= 1,5-Diaza-3,7-diphosphacyclooctanes =

Class of chemical compounds

P2N2 ligand structure

1,5-Diaza-3,7-diphosphacyclooctanes are organophosphorus compounds with the formula [R'NCH_{2}P(R)CH_{2}]_{2}, often abbreviated P^{R}_{2}N^{R'}_{2}. They are air-sensitive white solids that are soluble in organic solvents. The ligands exist as meso and d,l-diastereomers, but only the meso forms function as bidentate ligands.

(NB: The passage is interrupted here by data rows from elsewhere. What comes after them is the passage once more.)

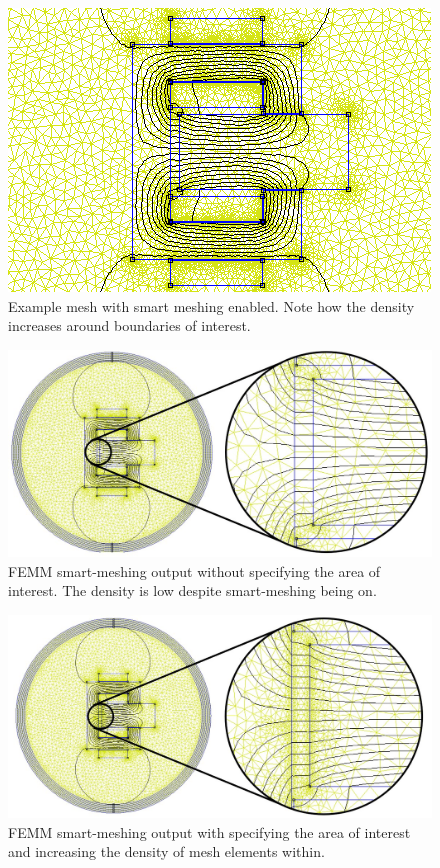 \documentclass[a4paper]{IEEEtran}
\begin{document}
    \begin{figure}[ht]
        \includegraphics[width = \linewidth]{Smartmesh-ON-NotDenseAirgap.png}
        \caption{Example mesh with smart meshing enabled. Note how the density increases around boundaries of interest.}
        \label{smartMesh} 
    \end{figure}

    \begin{figure}[ht]
        \includegraphics[width = \linewidth]{figurezoomnotdense.jpg}
        \caption{FEMM smart-meshing output without specifying the area of interest. The density is low despite smart-meshing being on.}
        \label{zoomNotDense} 
    \end{figure}

    \begin{figure}[ht]
        \includegraphics[width = \linewidth]{figurezoomdense.jpg}
        \caption{FEMM smart-meshing output with specifying the area of interest and increasing the density of mesh elements within.}
        \label{zoomDense} 
    \end{figure}
\end{document}
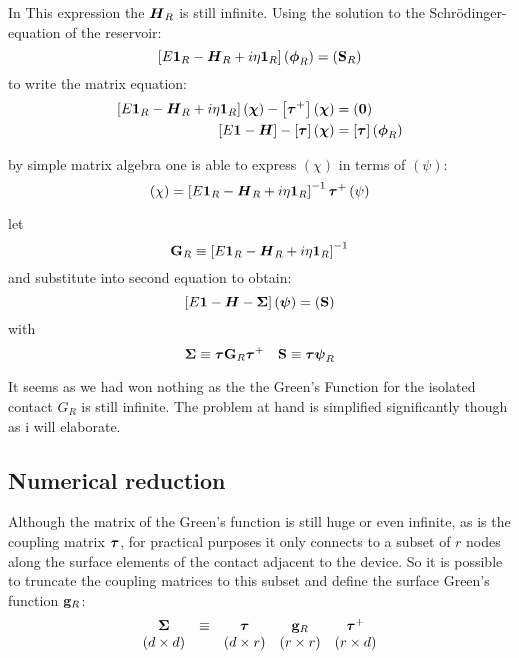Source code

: In This expression the $\boldsymbol{H}_R$ is still infinite.
Using the solution to the Schr\"odinger-equation of the reservoir:
\begin{equation}
	\left[E\boldsymbol{1}_R - \boldsymbol{H}_R +i\eta\boldsymbol{1}_R\right]\left(\mbox{\boldmath$ \phi $}_R\right) = \left(\mathbf{S}_R\right)
	\label{schroedinger contact}
\end{equation}
to write the matrix equation:
\begin{align}
	\left[E\boldsymbol{1}_R - \boldsymbol{H}_R +i\eta\boldsymbol{1}_R\right]\left(\mbox{\boldmath$ \chi $}\right)-\left[\mbox{\boldmath$ \tau $}^{+}\right]\left(\mbox{\boldmath$ \chi $}\right) &= \left(\mathbf{0}\right) \\
	\left[E\boldsymbol{1} - \boldsymbol{H} \right] -\left[\mbox{\boldmath$ \tau $}\right]\left(\mbox{\boldmath$ \chi $}\right) &= \left[\mbox{\boldmath$ \tau $}\right]\left(\mbox{\boldmath$ \phi $}_R\right)
	\label{separated green's function}
\end{align}

by simple matrix algebra one is able to express $\left(\chi\right)$ in terms of $\left(\psi\right)$:
\begin{equation}
	\left(\chi\right) = \left[E\boldsymbol{1}_R - \boldsymbol{H}_R +i\eta\boldsymbol{1}_R\right]^{-1} \mbox{\boldmath$ \tau $}^+ \left(\psi\right)
	\label{chi}
\end{equation}

let 
\begin{equation}
	\mathbf{G}_R \equiv \left[E\boldsymbol{1}_R - \boldsymbol{H}_R +i\eta\boldsymbol{1}_R\right]^{-1}
	\label{Green's function reservoir}
\end{equation}
and substitute into second equation to obtain:
\begin{equation}
	\left[ E\boldsymbol{1} - \boldsymbol{H} -\mbox{\boldmath$ \Sigma $} \right] \left(\mbox{\boldmath$ \psi $}\right) = \left(\mathbf{S}\right)
	\label{}
\end{equation}
with
\begin{equation}
	\mbox{\boldmath$ \Sigma $} \equiv \mbox{\boldmath$ \tau $} \mathbf{G}_R \mbox{\boldmath$ \tau $}^{+} \quad \mathbf{S} \equiv \mbox{\boldmath$ \tau $} \mbox{\boldmath$ \psi $}_R
	\label{Sigmadef}
\end{equation}

It seems as we had won nothing as the the Green's Function for the isolated contact $G_R$ is still infinite.
The problem at hand is simplified significantly though as i will elaborate.
\subsection*{Numerical reduction}
Although the matrix of the Green's function is still huge or even infinite, as is the coupling matrix $\mbox{\boldmath$ \tau $}$, for practical purposes
it only connects to a subset of $r$ nodes along the surface elements of the contact adjacent to the device. So it is possible to truncate the coupling matrices
to this subset and define the surface Green's function $\mathbf{g}_R$:
\begin{equation}
	\begin{matrix}
		\mbox{\boldmath$ \Sigma $} &\equiv &\mbox{\boldmath$ \tau $} &\mathbf{g}_R &\mbox{\boldmath$ \tau $}^+\\
		(d \times d) & & (d \times r) &(r \times r) &(r \times d)
	\end{matrix}
	\label{Sigmasubset}
\end{equation}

Some metal-P^{R}_{2}N^{R'}_{2} complexes catalyze the hydrogen evolution reaction as well as the oxidation of hydrogen (H_{2}). The catalytic mechanism involves the interaction of substrate with the amines in the second coordination sphere.

==Synthesis and reactions==
The ligands are prepared by the condensation of a primary phosphine, formaldehyde, and a primary amine:
2 RPH2 + 4 CH2O + 2 RNH2 → [RNCH2P(R')CH2]2 + 4 H2O

Diazadiphosphacyclooctanes function as chelating diphosphine ligands. Typical nickel complexes contain two such ligands are give the formula [Ni(P^{R}_{2}N^{R'}_{2})_{2}]^{2+}.

Cationic complexes of these P2N2 and related ligands often exhibit enhanced reactivity toward H_{2}. These complexes serve as electrocatalysts for H_{2} evolution.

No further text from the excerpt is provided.